===== RECORDS TO USE =====
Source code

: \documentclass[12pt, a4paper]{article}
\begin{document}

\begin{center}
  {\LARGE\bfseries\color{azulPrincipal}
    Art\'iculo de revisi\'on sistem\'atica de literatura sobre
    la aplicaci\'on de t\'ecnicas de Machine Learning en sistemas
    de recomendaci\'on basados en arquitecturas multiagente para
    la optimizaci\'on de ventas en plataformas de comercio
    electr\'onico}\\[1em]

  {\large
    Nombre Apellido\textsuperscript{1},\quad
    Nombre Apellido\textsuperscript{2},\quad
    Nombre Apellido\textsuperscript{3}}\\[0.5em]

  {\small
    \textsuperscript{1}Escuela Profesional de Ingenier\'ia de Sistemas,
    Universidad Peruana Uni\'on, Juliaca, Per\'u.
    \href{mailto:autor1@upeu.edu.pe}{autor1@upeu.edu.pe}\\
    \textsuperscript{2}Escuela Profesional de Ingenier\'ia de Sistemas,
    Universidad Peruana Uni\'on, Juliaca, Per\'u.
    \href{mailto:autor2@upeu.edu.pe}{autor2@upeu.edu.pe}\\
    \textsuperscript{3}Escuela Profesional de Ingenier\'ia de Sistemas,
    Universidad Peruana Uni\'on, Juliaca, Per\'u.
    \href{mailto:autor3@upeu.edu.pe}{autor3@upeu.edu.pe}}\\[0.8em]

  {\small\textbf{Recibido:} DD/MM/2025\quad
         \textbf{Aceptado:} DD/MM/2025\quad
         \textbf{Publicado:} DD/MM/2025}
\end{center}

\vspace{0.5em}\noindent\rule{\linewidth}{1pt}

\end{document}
=====
[YOUR GOAL] Using the material above, print every entry exactly as written.

[ANSWER]
Source code

: \documentclass[12pt, a4paper]{article}
\begin{document}

\begin{center}
  {\LARGE\bfseries\color{azulPrincipal}
    Art\'iculo de revisi\'on sistem\'atica de literatura sobre
    la aplicaci\'on de t\'ecnicas de Machine Learning en sistemas
    de recomendaci\'on basados en arquitecturas multiagente para
    la optimizaci\'on de ventas en plataformas de comercio
    electr\'onico}\\[1em]

  {\large
    Nombre Apellido\textsuperscript{1},\quad
    Nombre Apellido\textsuperscript{2},\quad
    Nombre Apellido\textsuperscript{3}}\\[0.5em]

  {\small
    \textsuperscript{1}Escuela Profesional de Ingenier\'ia de Sistemas,
    Universidad Peruana Uni\'on, Juliaca, Per\'u.
    \href{mailto:autor1@upeu.edu.pe}{autor1@upeu.edu.pe}\\
    \textsuperscript{2}Escuela Profesional de Ingenier\'ia de Sistemas,
    Universidad Peruana Uni\'on, Juliaca, Per\'u.
    \href{mailto:autor2@upeu.edu.pe}{autor2@upeu.edu.pe}\\
    \textsuperscript{3}Escuela Profesional de Ingenier\'ia de Sistemas,
    Universidad Peruana Uni\'on, Juliaca, Per\'u.
    \href{mailto:autor3@upeu.edu.pe}{autor3@upeu.edu.pe}}\\[0.8em]

  {\small\textbf{Recibido:} DD/MM/2025\quad
         \textbf{Aceptado:} DD/MM/2025\quad
         \textbf{Publicado:} DD/MM/2025}
\end{center}

\vspace{0.5em}\noindent\rule{\linewidth}{1pt}

\end{document}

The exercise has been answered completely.